PROBLEM TO WORK ON:
The exercise calls for a faithful copy of all the data.

-- SOURCE MATERIAL follows --

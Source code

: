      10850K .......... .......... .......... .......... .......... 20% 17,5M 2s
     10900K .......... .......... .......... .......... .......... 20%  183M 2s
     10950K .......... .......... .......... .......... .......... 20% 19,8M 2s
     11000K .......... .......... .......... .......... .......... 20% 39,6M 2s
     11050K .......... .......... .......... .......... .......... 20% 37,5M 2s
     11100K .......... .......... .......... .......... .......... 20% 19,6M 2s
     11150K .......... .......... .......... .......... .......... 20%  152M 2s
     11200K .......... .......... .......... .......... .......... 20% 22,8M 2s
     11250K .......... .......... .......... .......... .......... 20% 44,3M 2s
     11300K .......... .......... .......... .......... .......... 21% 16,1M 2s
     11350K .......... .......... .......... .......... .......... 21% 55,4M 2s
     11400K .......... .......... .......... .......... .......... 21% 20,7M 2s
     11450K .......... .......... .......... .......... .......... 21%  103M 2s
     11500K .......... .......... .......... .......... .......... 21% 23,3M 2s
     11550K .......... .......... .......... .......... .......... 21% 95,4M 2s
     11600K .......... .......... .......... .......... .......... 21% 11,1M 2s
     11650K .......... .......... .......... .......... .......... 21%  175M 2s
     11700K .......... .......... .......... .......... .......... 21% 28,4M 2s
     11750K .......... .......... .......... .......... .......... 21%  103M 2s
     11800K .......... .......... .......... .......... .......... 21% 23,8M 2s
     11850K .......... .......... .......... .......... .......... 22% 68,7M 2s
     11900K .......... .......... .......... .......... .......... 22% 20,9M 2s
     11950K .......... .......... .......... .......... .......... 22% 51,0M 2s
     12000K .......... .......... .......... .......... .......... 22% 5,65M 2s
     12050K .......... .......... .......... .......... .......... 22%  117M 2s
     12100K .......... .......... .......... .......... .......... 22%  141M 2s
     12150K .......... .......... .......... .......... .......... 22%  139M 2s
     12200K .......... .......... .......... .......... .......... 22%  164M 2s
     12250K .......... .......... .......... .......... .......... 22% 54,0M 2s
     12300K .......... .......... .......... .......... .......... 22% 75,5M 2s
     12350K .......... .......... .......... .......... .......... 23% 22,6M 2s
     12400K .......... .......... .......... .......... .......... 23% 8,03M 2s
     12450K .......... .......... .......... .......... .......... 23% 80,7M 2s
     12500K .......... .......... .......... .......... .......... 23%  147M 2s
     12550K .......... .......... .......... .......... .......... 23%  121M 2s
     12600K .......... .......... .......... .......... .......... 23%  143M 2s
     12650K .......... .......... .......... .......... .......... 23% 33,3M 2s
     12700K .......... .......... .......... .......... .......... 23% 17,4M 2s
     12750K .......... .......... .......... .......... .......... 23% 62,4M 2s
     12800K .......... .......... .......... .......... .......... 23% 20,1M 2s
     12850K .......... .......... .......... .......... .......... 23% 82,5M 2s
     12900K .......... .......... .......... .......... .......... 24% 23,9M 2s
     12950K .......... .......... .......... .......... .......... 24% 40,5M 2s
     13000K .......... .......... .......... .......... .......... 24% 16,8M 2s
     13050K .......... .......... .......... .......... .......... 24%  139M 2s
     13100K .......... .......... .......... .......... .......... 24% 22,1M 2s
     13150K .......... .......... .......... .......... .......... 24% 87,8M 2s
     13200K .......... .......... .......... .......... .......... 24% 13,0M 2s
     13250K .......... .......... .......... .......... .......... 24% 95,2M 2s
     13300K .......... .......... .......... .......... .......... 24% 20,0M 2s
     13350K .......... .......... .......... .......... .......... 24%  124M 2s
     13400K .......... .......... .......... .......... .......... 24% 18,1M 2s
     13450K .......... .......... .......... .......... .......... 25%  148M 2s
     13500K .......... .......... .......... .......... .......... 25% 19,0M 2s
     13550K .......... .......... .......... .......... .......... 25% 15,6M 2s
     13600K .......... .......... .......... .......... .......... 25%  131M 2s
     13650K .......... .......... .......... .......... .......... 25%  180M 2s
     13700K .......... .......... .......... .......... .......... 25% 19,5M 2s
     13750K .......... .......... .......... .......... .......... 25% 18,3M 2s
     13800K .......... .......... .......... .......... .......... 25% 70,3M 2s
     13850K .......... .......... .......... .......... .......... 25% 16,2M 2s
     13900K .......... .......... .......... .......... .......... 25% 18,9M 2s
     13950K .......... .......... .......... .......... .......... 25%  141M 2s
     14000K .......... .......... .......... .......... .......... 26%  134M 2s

-- SOURCE MATERIAL concluded --

ANSWER FOR THIS EXERCISE:
Source code

:      10850K .......... .......... .......... .......... .......... 20% 17,5M 2s
     10900K .......... .......... .......... .......... .......... 20%  183M 2s
     10950K .......... .......... .......... .......... .......... 20% 19,8M 2s
     11000K .......... .......... .......... .......... .......... 20% 39,6M 2s
     11050K .......... .......... .......... .......... .......... 20% 37,5M 2s
     11100K .......... .......... .......... .......... .......... 20% 19,6M 2s
     11150K .......... .......... .......... .......... .......... 20%  152M 2s
     11200K .......... .......... .......... .......... .......... 20% 22,8M 2s
     11250K .......... .......... .......... .......... .......... 20% 44,3M 2s
     11300K .......... .......... .......... .......... .......... 21% 16,1M 2s
     11350K .......... .......... .......... .......... .......... 21% 55,4M 2s
     11400K .......... .......... .......... .......... .......... 21% 20,7M 2s
     11450K .......... .......... .......... .......... .......... 21%  103M 2s
     11500K .......... .......... .......... .......... .......... 21% 23,3M 2s
     11550K .......... .......... .......... .......... .......... 21% 95,4M 2s
     11600K .......... .......... .......... .......... .......... 21% 11,1M 2s
     11650K .......... .......... .......... .......... .......... 21%  175M 2s
     11700K .......... .......... .......... .......... .......... 21% 28,4M 2s
     11750K .......... .......... .......... .......... .......... 21%  103M 2s
     11800K .......... .......... .......... .......... .......... 21% 23,8M 2s
     11850K .......... .......... .......... .......... .......... 22% 68,7M 2s
     11900K .......... .......... .......... .......... .......... 22% 20,9M 2s
     11950K .......... .......... .......... .......... .......... 22% 51,0M 2s
     12000K .......... .......... .......... .......... .......... 22% 5,65M 2s
     12050K .......... .......... .......... .......... .......... 22%  117M 2s
     12100K .......... .......... .......... .......... .......... 22%  141M 2s
     12150K .......... .......... .......... .......... .......... 22%  139M 2s
     12200K .......... .......... .......... .......... .......... 22%  164M 2s
     12250K .......... .......... .......... .......... .......... 22% 54,0M 2s
     12300K .......... .......... .......... .......... .......... 22% 75,5M 2s
     12350K .......... .......... .......... .......... .......... 23% 22,6M 2s
     12400K .......... .......... .......... .......... .......... 23% 8,03M 2s
     12450K .......... .......... .......... .......... .......... 23% 80,7M 2s
     12500K .......... .......... .......... .......... .......... 23%  147M 2s
     12550K .......... .......... .......... .......... .......... 23%  121M 2s
     12600K .......... .......... .......... .......... .......... 23%  143M 2s
     12650K .......... .......... .......... .......... .......... 23% 33,3M 2s
     12700K .......... .......... .......... .......... .......... 23% 17,4M 2s
     12750K .......... .......... .......... .......... .......... 23% 62,4M 2s
     12800K .......... .......... .......... .......... .......... 23% 20,1M 2s
     12850K .......... .......... .......... .......... .......... 23% 82,5M 2s
     12900K .......... .......... .......... .......... .......... 24% 23,9M 2s
     12950K .......... .......... .......... .......... .......... 24% 40,5M 2s
     13000K .......... .......... .......... .......... .......... 24% 16,8M 2s
     13050K .......... .......... .......... .......... .......... 24%  139M 2s
     13100K .......... .......... .......... .......... .......... 24% 22,1M 2s
     13150K .......... .......... .......... .......... .......... 24% 87,8M 2s
     13200K .......... .......... .......... .......... .......... 24% 13,0M 2s
     13250K .......... .......... .......... .......... .......... 24% 95,2M 2s
     13300K .......... .......... .......... .......... .......... 24% 20,0M 2s
     13350K .......... .......... .......... .......... .......... 24%  124M 2s
     13400K .......... .......... .......... .......... .......... 24% 18,1M 2s
     13450K .......... .......... .......... .......... .......... 25%  148M 2s
     13500K .......... .......... .......... .......... .......... 25% 19,0M 2s
     13550K .......... .......... .......... .......... .......... 25% 15,6M 2s
     13600K .......... .......... .......... .......... .......... 25%  131M 2s
     13650K .......... .......... .......... .......... .......... 25%  180M 2s
     13700K .......... .......... .......... .......... .......... 25% 19,5M 2s
     13750K .......... .......... .......... .......... .......... 25% 18,3M 2s
     13800K .......... .......... .......... .......... .......... 25% 70,3M 2s
     13850K .......... .......... .......... .......... .......... 25% 16,2M 2s
     13900K .......... .......... .......... .......... .......... 25% 18,9M 2s
     13950K .......... .......... .......... .......... .......... 25%  141M 2s
     14000K .......... .......... .......... .......... .......... 26%  134M 2s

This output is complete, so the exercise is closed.